INPUT DATA START

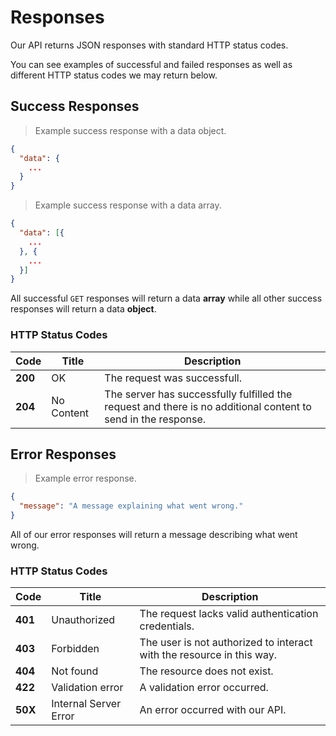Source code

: # Responses

Our API returns JSON responses with standard HTTP status codes. 

You can see examples of successful and failed responses as well as different HTTP status codes we may return below.

## Success Responses

> Example success response with a data object.

```json
{
  "data": {
    ...
  }
}
```

> Example success response with a data array.

```json
{
  "data": [{
    ...
  }, {
    ...
  }]
}
```

All successful `GET` responses will return a data **array** while all other success responses will return a data **object**.

### HTTP Status Codes

| Code | Title | Description |
| ---- | ----- | ----------- |
| **200** | OK | The request was successfull. |
| **204** | No Content | The server has successfully fulfilled the request and there is no additional content to send in the response. |

## Error Responses

> Example error response.

```json
{
  "message": "A message explaining what went wrong."
}
```

All of our error responses will return a message describing what went wrong.

### HTTP Status Codes

| Code | Title | Description |
| ---- | ----- | ----------- |
| **401** | Unauthorized | The request lacks valid authentication credentials. |
| **403** | Forbidden | The user is not authorized to interact with the resource in this way. |
| **404** | Not found	| The resource does not exist. |
| **422** | Validation error | A validation error occurred. |
| **50X** | Internal Server Error | An error occurred with our API. |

INPUT DATA END

■ WORK TO BE COMPLETED: Could you print the lines of the records above from the one containing "not exist. |" through the last, exactly and with no additions?

■ RESULT FOR THIS TASK:
| **404** | Not found	| The resource does not exist. |
| **422** | Validation error | A validation error occurred. |
| **50X** | Internal Server Error | An error occurred with our API. |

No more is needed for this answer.